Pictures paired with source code
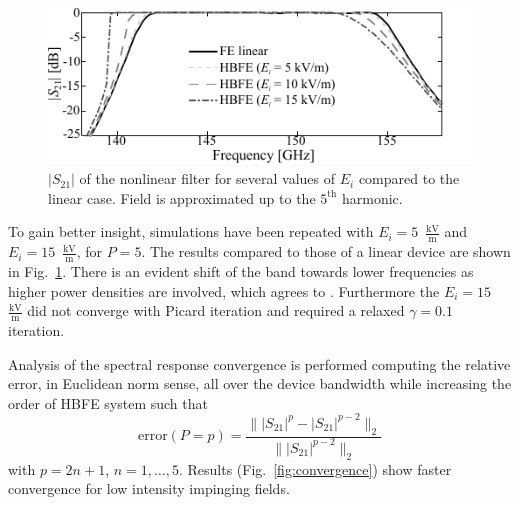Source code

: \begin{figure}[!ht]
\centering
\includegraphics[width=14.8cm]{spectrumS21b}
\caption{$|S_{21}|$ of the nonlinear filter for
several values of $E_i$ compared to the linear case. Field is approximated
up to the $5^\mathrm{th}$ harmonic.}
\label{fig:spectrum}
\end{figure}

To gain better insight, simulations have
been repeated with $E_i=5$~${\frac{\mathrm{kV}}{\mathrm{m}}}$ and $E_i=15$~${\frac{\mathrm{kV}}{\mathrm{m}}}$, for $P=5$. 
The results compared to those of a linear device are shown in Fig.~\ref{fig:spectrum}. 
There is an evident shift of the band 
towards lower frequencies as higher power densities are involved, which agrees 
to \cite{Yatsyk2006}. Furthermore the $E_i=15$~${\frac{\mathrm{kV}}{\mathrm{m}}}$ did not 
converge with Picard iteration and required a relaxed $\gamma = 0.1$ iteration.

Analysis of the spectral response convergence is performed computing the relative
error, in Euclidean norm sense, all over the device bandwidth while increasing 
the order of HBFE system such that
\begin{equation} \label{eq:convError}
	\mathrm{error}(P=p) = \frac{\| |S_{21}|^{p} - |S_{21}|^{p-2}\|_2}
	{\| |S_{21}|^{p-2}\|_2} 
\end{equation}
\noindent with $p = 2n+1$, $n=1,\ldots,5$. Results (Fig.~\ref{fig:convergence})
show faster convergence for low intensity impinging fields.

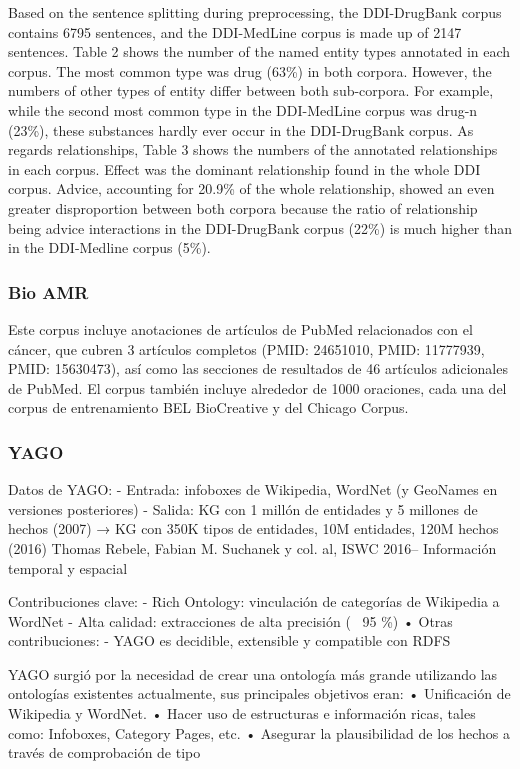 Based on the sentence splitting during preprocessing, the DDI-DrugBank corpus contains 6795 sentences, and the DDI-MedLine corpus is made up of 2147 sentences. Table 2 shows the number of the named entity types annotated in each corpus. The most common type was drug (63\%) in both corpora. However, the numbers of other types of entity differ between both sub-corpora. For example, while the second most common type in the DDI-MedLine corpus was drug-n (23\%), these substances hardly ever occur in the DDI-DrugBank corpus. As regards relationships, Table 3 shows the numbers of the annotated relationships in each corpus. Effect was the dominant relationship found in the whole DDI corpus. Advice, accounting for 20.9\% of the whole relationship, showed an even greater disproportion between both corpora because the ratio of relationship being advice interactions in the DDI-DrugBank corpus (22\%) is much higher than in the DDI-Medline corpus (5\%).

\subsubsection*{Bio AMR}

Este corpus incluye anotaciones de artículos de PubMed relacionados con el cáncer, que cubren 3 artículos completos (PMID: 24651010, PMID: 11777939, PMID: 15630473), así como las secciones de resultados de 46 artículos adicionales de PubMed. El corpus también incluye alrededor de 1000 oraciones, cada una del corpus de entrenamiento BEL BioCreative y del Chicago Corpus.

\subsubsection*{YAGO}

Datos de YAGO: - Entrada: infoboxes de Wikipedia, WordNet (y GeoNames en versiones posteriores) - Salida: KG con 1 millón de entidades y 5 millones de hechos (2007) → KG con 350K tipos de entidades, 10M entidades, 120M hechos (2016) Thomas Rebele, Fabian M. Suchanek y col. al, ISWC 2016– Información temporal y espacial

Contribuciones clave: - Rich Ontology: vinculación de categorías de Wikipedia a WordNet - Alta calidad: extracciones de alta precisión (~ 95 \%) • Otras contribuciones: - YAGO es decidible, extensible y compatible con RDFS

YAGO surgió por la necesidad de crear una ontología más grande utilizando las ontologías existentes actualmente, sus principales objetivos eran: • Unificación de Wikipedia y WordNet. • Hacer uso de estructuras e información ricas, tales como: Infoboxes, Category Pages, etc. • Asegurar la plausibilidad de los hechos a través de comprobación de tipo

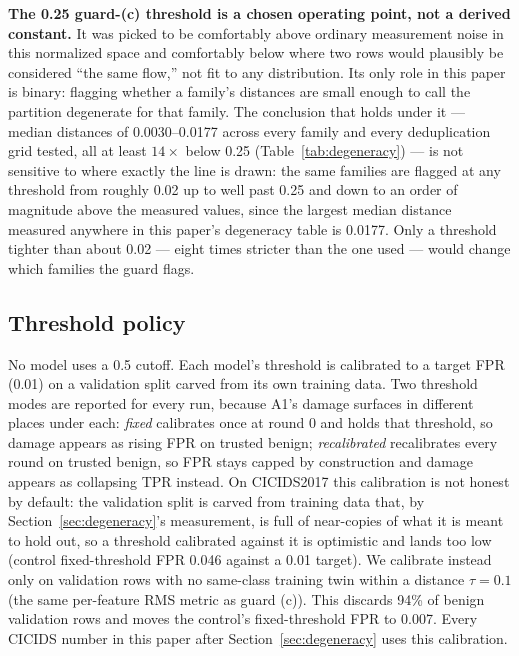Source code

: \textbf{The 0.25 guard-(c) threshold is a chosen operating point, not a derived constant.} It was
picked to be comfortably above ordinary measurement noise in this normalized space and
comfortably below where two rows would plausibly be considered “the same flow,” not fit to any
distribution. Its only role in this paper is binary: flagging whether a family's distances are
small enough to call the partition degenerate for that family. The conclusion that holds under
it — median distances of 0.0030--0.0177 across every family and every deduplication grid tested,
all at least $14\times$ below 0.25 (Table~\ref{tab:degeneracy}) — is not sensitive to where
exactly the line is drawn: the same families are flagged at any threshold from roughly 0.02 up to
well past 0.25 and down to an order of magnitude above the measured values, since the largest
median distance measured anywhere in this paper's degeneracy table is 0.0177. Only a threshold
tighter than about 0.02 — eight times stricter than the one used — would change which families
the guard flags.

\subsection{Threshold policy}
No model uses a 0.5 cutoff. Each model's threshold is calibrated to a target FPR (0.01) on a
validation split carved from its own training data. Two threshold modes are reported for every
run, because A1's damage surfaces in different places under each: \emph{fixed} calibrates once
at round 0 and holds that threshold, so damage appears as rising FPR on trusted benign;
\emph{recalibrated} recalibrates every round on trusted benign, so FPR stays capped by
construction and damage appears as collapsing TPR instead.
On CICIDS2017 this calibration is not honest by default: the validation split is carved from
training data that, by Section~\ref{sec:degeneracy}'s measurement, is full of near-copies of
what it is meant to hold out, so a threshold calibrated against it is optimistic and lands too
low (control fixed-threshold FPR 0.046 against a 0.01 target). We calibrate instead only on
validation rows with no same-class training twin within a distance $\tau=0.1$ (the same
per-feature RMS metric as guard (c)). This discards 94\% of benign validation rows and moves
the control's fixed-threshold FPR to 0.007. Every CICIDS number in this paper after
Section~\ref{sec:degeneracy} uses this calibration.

▶ [TASK STATEMENT]:
Leaving the images out, return every record exactly.

▶ [RESPONSE TO THE EXERCISE]:
Source code

: \begin{figure}[!ht]
\centering
\includegraphics[width=14.8cm]{spectrumS21b}
\caption{$|S_{21}|$ of the nonlinear filter for
several values of $E_i$ compared to the linear case. Field is approximated
up to the $5^\mathrm{th}$ harmonic.}
\label{fig:spectrum}
\end{figure}

To gain better insight, simulations have
been repeated with $E_i=5$~${\frac{\mathrm{kV}}{\mathrm{m}}}$ and $E_i=15$~${\frac{\mathrm{kV}}{\mathrm{m}}}$, for $P=5$. 
The results compared to those of a linear device are shown in Fig.~\ref{fig:spectrum}. 
There is an evident shift of the band 
towards lower frequencies as higher power densities are involved, which agrees 
to \cite{Yatsyk2006}. Furthermore the $E_i=15$~${\frac{\mathrm{kV}}{\mathrm{m}}}$ did not 
converge with Picard iteration and required a relaxed $\gamma = 0.1$ iteration.

Analysis of the spectral response convergence is performed computing the relative
error, in Euclidean norm sense, all over the device bandwidth while increasing 
the order of HBFE system such that
\begin{equation} \label{eq:convError}
	\mathrm{error}(P=p) = \frac{\| |S_{21}|^{p} - |S_{21}|^{p-2}\|_2}
	{\| |S_{21}|^{p-2}\|_2} 
\end{equation}
\noindent with $p = 2n+1$, $n=1,\ldots,5$. Results (Fig.~\ref{fig:convergence})
show faster convergence for low intensity impinging fields.

 Based on the sentence splitting during preprocessing, the DDI-DrugBank corpus contains 6795 sentences, and the DDI-MedLine corpus is made up of 2147 sentences. Table 2 shows the number of the named entity types annotated in each corpus. The most common type was drug (63\%) in both corpora. However, the numbers of other types of entity differ between both sub-corpora. For example, while the second most common type in the DDI-MedLine corpus was drug-n (23\%), these substances hardly ever occur in the DDI-DrugBank corpus. As regards relationships, Table 3 shows the numbers of the annotated relationships in each corpus. Effect was the dominant relationship found in the whole DDI corpus. Advice, accounting for 20.9\% of the whole relationship, showed an even greater disproportion between both corpora because the ratio of relationship being advice interactions in the DDI-DrugBank corpus (22\%) is much higher than in the DDI-Medline corpus (5\%).

\subsubsection*{Bio AMR}

Este corpus incluye anotaciones de artículos de PubMed relacionados con el cáncer, que cubren 3 artículos completos (PMID: 24651010, PMID: 11777939, PMID: 15630473), así como las secciones de resultados de 46 artículos adicionales de PubMed. El corpus también incluye alrededor de 1000 oraciones, cada una del corpus de entrenamiento BEL BioCreative y del Chicago Corpus.

\subsubsection*{YAGO}

Datos de YAGO: - Entrada: infoboxes de Wikipedia, WordNet (y GeoNames en versiones posteriores) - Salida: KG con 1 millón de entidades y 5 millones de hechos (2007) → KG con 350K tipos de entidades, 10M entidades, 120M hechos (2016) Thomas Rebele, Fabian M. Suchanek y col. al, ISWC 2016– Información temporal y espacial

Contribuciones clave: - Rich Ontology: vinculación de categorías de Wikipedia a WordNet - Alta calidad: extracciones de alta precisión (~ 95 \%) • Otras contribuciones: - YAGO es decidible, extensible y compatible con RDFS

YAGO surgió por la necesidad de crear una ontología más grande utilizando las ontologías existentes actualmente, sus principales objetivos eran: • Unificación de Wikipedia y WordNet. • Hacer uso de estructuras e información ricas, tales como: Infoboxes, Category Pages, etc. • Asegurar la plausibilidad de los hechos a través de comprobación de tipo

Source code

: \textbf{The 0.25 guard-(c) threshold is a chosen operating point, not a derived constant.} It was
picked to be comfortably above ordinary measurement noise in this normalized space and
comfortably below where two rows would plausibly be considered “the same flow,” not fit to any
distribution. Its only role in this paper is binary: flagging whether a family's distances are
small enough to call the partition degenerate for that family. The conclusion that holds under
it — median distances of 0.0030--0.0177 across every family and every deduplication grid tested,
all at least $14\times$ below 0.25 (Table~\ref{tab:degeneracy}) — is not sensitive to where
exactly the line is drawn: the same families are flagged at any threshold from roughly 0.02 up to
well past 0.25 and down to an order of magnitude above the measured values, since the largest
median distance measured anywhere in this paper's degeneracy table is 0.0177. Only a threshold
tighter than about 0.02 — eight times stricter than the one used — would change which families
the guard flags.

\subsection{Threshold policy}
No model uses a 0.5 cutoff. Each model's threshold is calibrated to a target FPR (0.01) on a
validation split carved from its own training data. Two threshold modes are reported for every
run, because A1's damage surfaces in different places under each: \emph{fixed} calibrates once
at round 0 and holds that threshold, so damage appears as rising FPR on trusted benign;
\emph{recalibrated} recalibrates every round on trusted benign, so FPR stays capped by
construction and damage appears as collapsing TPR instead.
On CICIDS2017 this calibration is not honest by default: the validation split is carved from
training data that, by Section~\ref{sec:degeneracy}'s measurement, is full of near-copies of
what it is meant to hold out, so a threshold calibrated against it is optimistic and lands too
low (control fixed-threshold FPR 0.046 against a 0.01 target). We calibrate instead only on
validation rows with no same-class training twin within a distance $\tau=0.1$ (the same
per-feature RMS metric as guard (c)). This discards 94\% of benign validation rows and moves
the control's fixed-threshold FPR to 0.007. Every CICIDS number in this paper after
Section~\ref{sec:degeneracy} uses this calibration.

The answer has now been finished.